Wages, productivity, and work intensity in the Great Depression.

AuthorDarby, Julia
  1. Introduction

    One of the most interesting puzzles concerning the behavior of real wages over the business cycle is their failure to adjust downward in the face of exceptional increases in unemployment during the Great Depression. In fact, evidence from the United States supports the view that real wages were not merely unresponsive to unemployment changes at this time but apparently positively related (Bernanke and Powell 1986). One potential reason is that indicators of external market conditions, such as the rate of unemployment, only partially represent the key forces acting on the wage. Firms' intensive margins matter. Theories of rent sharing, efficiency wages, and implicit contracts recognize the importance of within-company implicit or explicit agreements that serve to shield workers, at least in part, against excessive fluctuations in per period earnings stemming from external market forces.

    Bernanke (1986) provides perhaps the best known attempt to tackle the puzzle of counter-cyclical U.S. wages in the 1930s.

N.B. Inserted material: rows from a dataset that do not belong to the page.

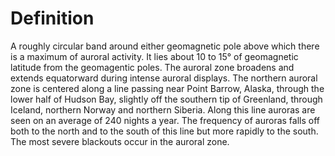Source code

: # Definition

A roughly circular band around either geomagnetic pole above which there
is a maximum of auroral activity. It lies about 10 to 15° of geomagnetic
latitude from the geomagentic poles. The auroral zone broadens and
extends equatorward during intense auroral displays. The northern
auroral zone is centered along a line passing near Point Barrow, Alaska,
through the lower half of Hudson Bay, slightly off the southern tip of
Greenland, through Iceland, northern Norway and northern Siberia. Along
this line auroras are seen on an average of 240 nights a year. The
frequency of auroras falls off both to the north and to the south of
this line but more rapidly to the south. The most severe blackouts occur
in the auroral zone.
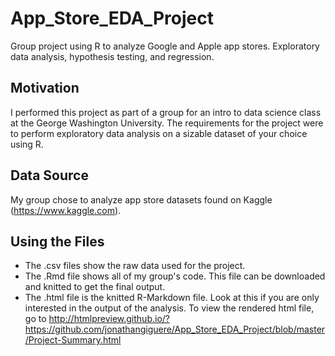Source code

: # App_Store_EDA_Project
Group project using R to analyze Google and Apple app stores. Exploratory data analysis, hypothesis testing, and regression.

## Motivation
I performed this project as part of a group for an intro to data science class at the George Washington University. The requirements for the project were to perform exploratory data analysis on a sizable dataset of your choice using R.

## Data Source
My group chose to analyze app store datasets found on Kaggle (https://www.kaggle.com).

## Using the Files
* The .csv files show the raw data used for the project.
* The .Rmd file shows all of my group's code. This file can be downloaded and knitted to get the final output.
* The .html file is the knitted R-Markdown file. Look at this if you are only interested in the output of the analysis. To view the rendered html file, go to http://htmlpreview.github.io/?https://github.com/jonathangiguere/App_Store_EDA_Project/blob/master/Project-Summary.html
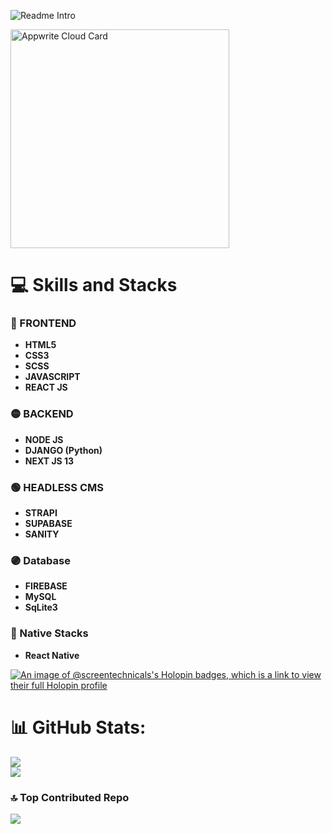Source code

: 
![Readme Intro](https://github.com/ScreenTechnicals/ScreenTechnicals/blob/main/intro.png?raw=true)


<a href="https://cloud.appwrite.io/card/652d80e2077a33f858cc"> <img width="350" src="https://cloud.appwrite.io/v1/cards/cloud?userId=652d80e2077a33f858cc" alt="Appwrite Cloud Card" /> </a>

# 💻 Skills and Stacks
### 🔴 FRONTEND
- **HTML5**
- **CSS3**
- **SCSS**
- **JAVASCRIPT**
- **REACT JS**
### 🟡 BACKEND
- **NODE JS**
- **DJANGO (Python)**
- **NEXT JS 13**
### 🟢 HEADLESS CMS
- **STRAPI**
- **SUPABASE**
- **SANITY**
### 🟣 Database
- **FIREBASE**
- **MySQL**
- **SqLite3**
### 🔵 Native Stacks
- **React Native**


[![An image of @screentechnicals's Holopin badges, which is a link to view their full Holopin profile](https://holopin.me/screentechnicals)](https://holopin.io/@screentechnicals)


# 📊 GitHub Stats:
![](https://github-readme-streak-stats.herokuapp.com/?user=screentechnicals&theme=monokai&hide_border=false)<br/>
![](https://github-readme-stats.vercel.app/api/top-langs/?username=screentechnicals&theme=monokai&hide_border=false&include_all_commits=true&count_private=true&layout=compact)

### 🔝 Top Contributed Repo
![](https://github-contributor-stats.vercel.app/api?username=screentechnicals&limit=5&theme=dark&combine_all_yearly_contributions=true)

This work brings the intensive margin prominently into play by emphasizing the role of hours of work. Weekly hours fell in response to the severe cyclical downturn. (1) However, if hours had been allowed to fall by the fully required amount, any value to workers of increased leisure would have been far more than offset by their loss of consumption due to reduced weekly earnings. Firms were constrained by workers' reservation utilities from cutting earnings to the same extent as the hours reductions with the result that average hourly earnings could remain constant, or even rise, as labor demand fell. Bernanke tests this story with industry-level earnings equations in which nominal weekly earnings are expected to relate positively to weekly hours and to industry employment as well as positively to workers' reservation utilities as captured by a group of variables that include union power and the cost of living.

    In Bernanke's story, the firm cuts working time in response to a demand fall, but, to ensure that employees turn up for work, it may feel constrained not to cut earnings to the same extent. This does not rule out the possibility, assuming diminishing returns, that hourly productivity remained fairly stable. We also emphasize the importance of the intensive margin. However, we concentrate on the fact that hourly labor productivity in manufacturing fell considerably during the period 1929-1933. (2) This meant, effectively, that work intensity reduced as represented by an increased excess of total paid-for to actual effective hours worked. We are concerned to find out whether this change in work intensity directly impacted on the wage.

    Technological and organizational constraints, scheduling requirements of suppliers and customers, and working time custom and practice may have variously prevented full downward hours adjustment to the severe fall in product demand experienced during the early 1930s. The implied reductions in hourly work intensity may have resulted from, among other possibilities, reductions in the speed of production throughout or in the number of required job tasks per unit of time or even through increases in the length of daily rest periods. In effect, changes in work intensity offered a means, alongside changes in earnings and employment, of adjusting to the new trading climate. In our setup, management and workers seek to reach agreement on the desired mix of earnings levels, labor inputs (workers and hours), and the degree of work intensity. There is some precedent for adopting this modeling approach. In a firm-union bargaining context, Johnson (1990) argues strongly that work intensity is an issue on collective bargaining agendas.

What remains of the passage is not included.